Ame’s conclusion, on the other hand, is much clearer. He follows through on his abandonment of human life- but not out of hatred or fear, but out of instinct and the desire to. It likely doesn’t justify most of his actions in the second half of the film, but it’s something. And even so, I don’t think Hosoda’s final portrayal of Ame’s decision is anything but positive. His mother cheers him on as he climbs the mountain he has decided he would be the king of (which, by the way, is still the dumbest line in the entire film), and even though she’s disheartened that he would leave her, in the end, she is fully accepting of her position.
But in the end, I feel Hosoda’s point has nothing to do with the choices Ame and Yuki make, themselves. His use of those characters is to portray and explore the concepts of finding acceptance as best he can. The choices they make are just that: choices that children make in life. Really, the true meaning in the film comes not from those choices, but the wolf children’s ability to make them. Hosoda’s biggest argument comes through Hana, who tries her hardest from start to finish to give her children what they need to find themselves– even at her own expense, and even if the choices they make are ones she doesn’t view as successful.

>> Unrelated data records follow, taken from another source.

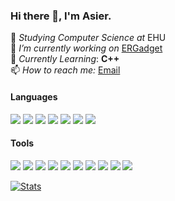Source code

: ### Hi there 👋, I'm Asier.

📖 *Studying Computer Science at* EHU<br>
🔭 *I’m currently working on* [ERGadget](https://github.com/asiern/ERGadget) <br>
🌱 *Currently Learning*: <b>C++</b><br>
📫 *How to reach me:* [Email](mailto:asiern.dev@gmail.com)

#### Languages
![](https://img.shields.io/badge/-TypeScript-informational?style=flat&logo=TypeScript&logoColor=white&color=007acc)
![](https://img.shields.io/badge/-React-informational?style=flat&logo=React&logoColor=white&color=61dafb)
![](https://img.shields.io/badge/-JavaScript-informational?style=flat&logo=JavaScript&logoColor=white&color=f7df1e)
![](https://img.shields.io/badge/-C-informational?style=flat&logo=C&logoColor=white&color=a8b9cc)
![](https://img.shields.io/badge/-C%2B%2B-green?style=flat&logo=C%2B%2B&logoColor=white&color=00599C)
![](https://img.shields.io/badge/-C%20Sharp-informational?style=flat&logo=C%20Sharp&logoColor=white&color=239120)
![](https://img.shields.io/badge/-Java-informational?style=flat&logo=Java&logoColor=white&color=007396)


#### Tools
![](https://img.shields.io/badge/-Expo-informational?style=flat&logo=Expo&logoColor=white&color=000020)
![](https://img.shields.io/badge/-VS%20Code-informational?style=flat&logo=Visual%20Studio%20Code&logoColor=white&color=007396)
![](https://img.shields.io/badge/-Visual%20Studio-informational?style=flat&logo=Visual%20Studio&logoColor=white&color=5C2D91)
![](https://img.shields.io/badge/-Intellij%20IDEA-informational?style=flat&logo=Intellij%20IDEA&logoColor=white&color=000)
![](https://img.shields.io/badge/-Node.js-informational?style=flat&logo=Node.js&logoColor=white&color=339933)
![](https://img.shields.io/badge/-Yarn-informational?style=flat&logo=Yarn&logoColor=white&color=2C8EBB)
![](https://img.shields.io/badge/-Adobe%20XD-informational?style=flat&logo=Adobe%20XD&logoColor=white&color=FF61F6)
![](https://img.shields.io/badge/-Adobe%20Photoshop-informational?style=flat&logo=Adobe%20Photoshop&logoColor=white&color=31A8FF)
![](https://img.shields.io/badge/-CMake-informational?style=flat&logo=CMake&logoColor=white&color=064F8C)
![](https://img.shields.io/badge/-Git-informational?style=flat&logo=Git&logoColor=white&color=F05032)



[![Stats](https://github-readme-stats.vercel.app/api?username=Asiern&show_icons=true)](https://github.com/asiern)<br>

The final question she asks, whether Ame has learned anything from her, is one that is left unanswered– and even viewers are left without any real knowledge to what that answer could be. You’d assume he did, simply based on his growth under her wing, but his final abandonment throws everything up in the air. Yet even then, even when it becomes completely unclear if she has done anything to teach Ame anything, Hana is still in support of his decision. And looking back, that had always been the key, even when Ame was unsure of himself.
Wolf Children’s most important argument is that in a child’s search for identity, the best and most important thing a parent can do is allow them room to grow and offer support even if you dislike exactly what identity they’ve chosen– because that identity is who they are and finding yourself and where you belong is one of the most important missions in anyone’s life.